Problem to work on. When the word "from" shows up in a line of the data below, copy that whole line.

Extracted records.
Content starts
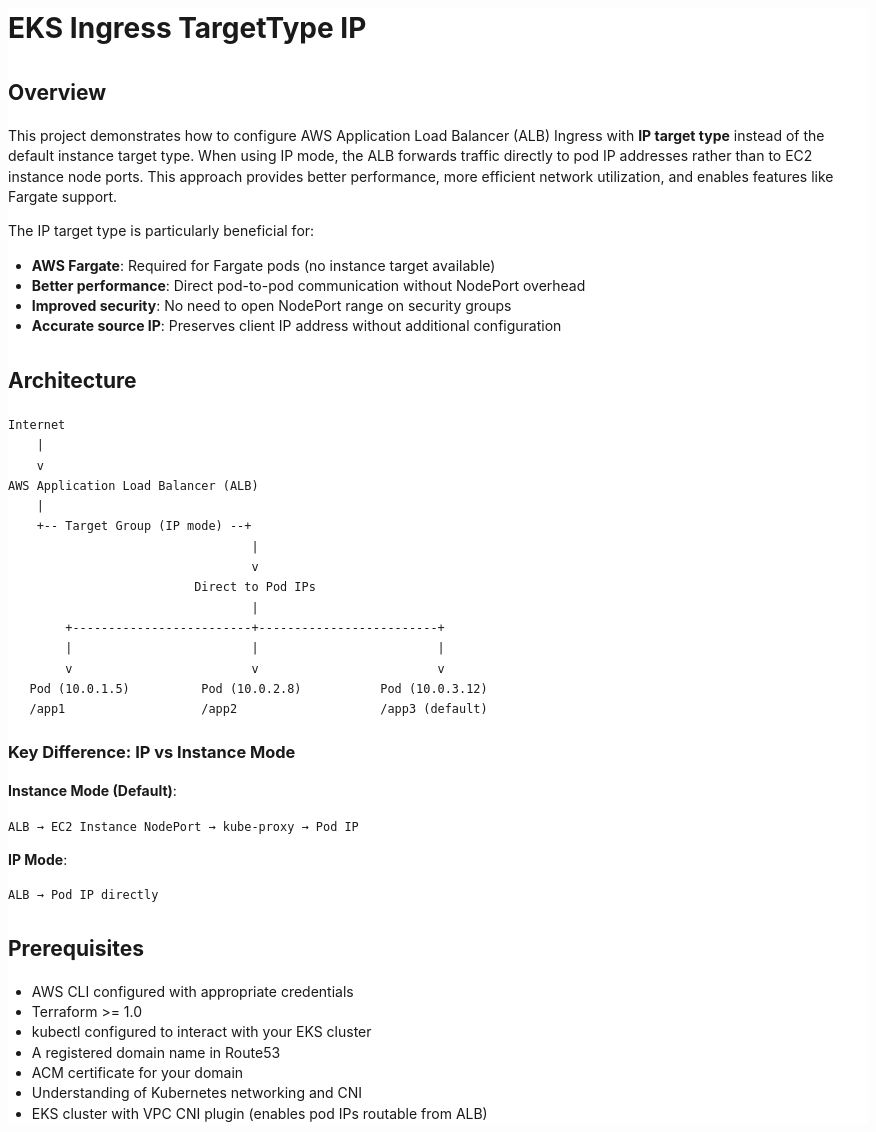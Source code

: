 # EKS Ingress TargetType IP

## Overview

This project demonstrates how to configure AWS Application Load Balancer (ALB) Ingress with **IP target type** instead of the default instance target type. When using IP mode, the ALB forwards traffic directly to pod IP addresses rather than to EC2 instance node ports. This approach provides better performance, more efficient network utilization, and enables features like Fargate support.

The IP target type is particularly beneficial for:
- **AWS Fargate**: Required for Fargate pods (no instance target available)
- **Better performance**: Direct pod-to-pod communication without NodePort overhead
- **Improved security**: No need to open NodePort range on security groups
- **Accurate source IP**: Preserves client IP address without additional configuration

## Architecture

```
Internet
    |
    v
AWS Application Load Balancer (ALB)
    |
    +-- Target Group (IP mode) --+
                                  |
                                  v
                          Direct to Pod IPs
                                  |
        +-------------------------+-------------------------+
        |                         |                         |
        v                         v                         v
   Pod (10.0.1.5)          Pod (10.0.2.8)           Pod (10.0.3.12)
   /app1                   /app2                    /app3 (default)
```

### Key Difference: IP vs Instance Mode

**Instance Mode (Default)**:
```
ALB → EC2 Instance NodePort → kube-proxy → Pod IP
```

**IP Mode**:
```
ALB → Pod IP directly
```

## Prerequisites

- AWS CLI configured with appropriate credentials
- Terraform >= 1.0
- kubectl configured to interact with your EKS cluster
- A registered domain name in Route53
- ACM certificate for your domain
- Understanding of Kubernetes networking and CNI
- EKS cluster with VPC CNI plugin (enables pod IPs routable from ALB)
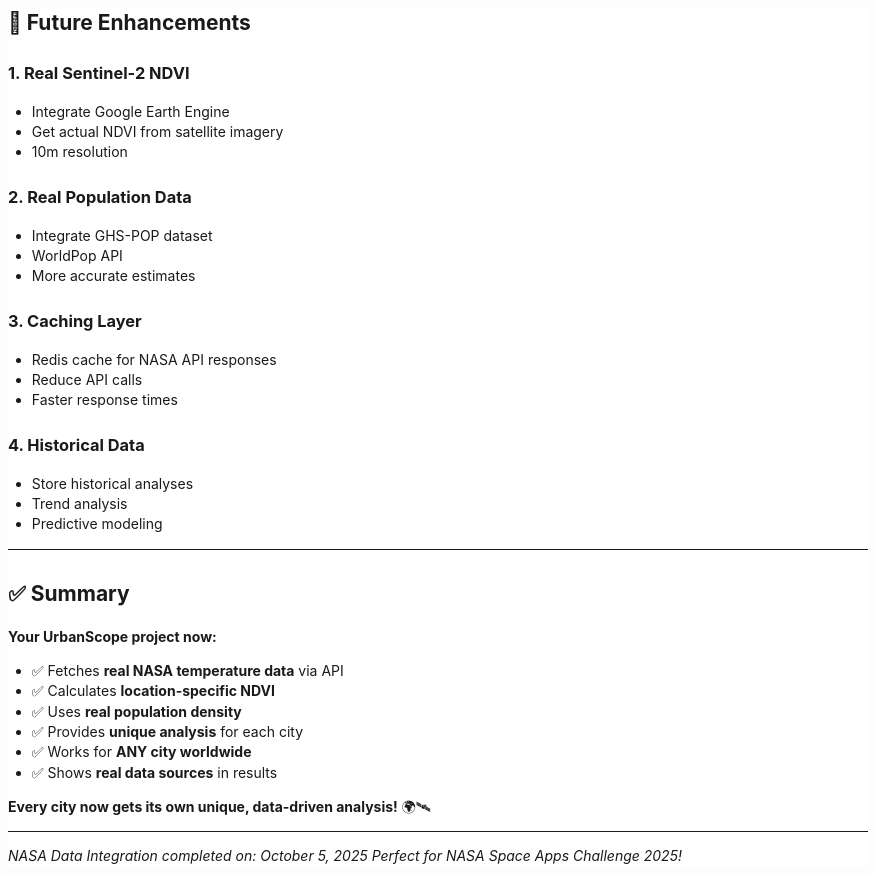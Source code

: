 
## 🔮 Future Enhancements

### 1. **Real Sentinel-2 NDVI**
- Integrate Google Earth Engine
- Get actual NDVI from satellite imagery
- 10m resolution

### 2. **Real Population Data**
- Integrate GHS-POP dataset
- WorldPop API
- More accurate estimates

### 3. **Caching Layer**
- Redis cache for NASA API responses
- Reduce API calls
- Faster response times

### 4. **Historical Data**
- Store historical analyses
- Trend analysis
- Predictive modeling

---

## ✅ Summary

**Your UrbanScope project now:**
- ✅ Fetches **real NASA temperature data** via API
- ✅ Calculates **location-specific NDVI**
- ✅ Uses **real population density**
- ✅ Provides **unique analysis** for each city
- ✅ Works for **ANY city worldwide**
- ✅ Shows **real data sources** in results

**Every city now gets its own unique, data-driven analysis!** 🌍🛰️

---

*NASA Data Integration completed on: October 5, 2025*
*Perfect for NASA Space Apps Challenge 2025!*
Content ends
Your solution.
- EKS cluster with VPC CNI plugin (enables pod IPs routable from ALB)
- Get actual NDVI from satellite imagery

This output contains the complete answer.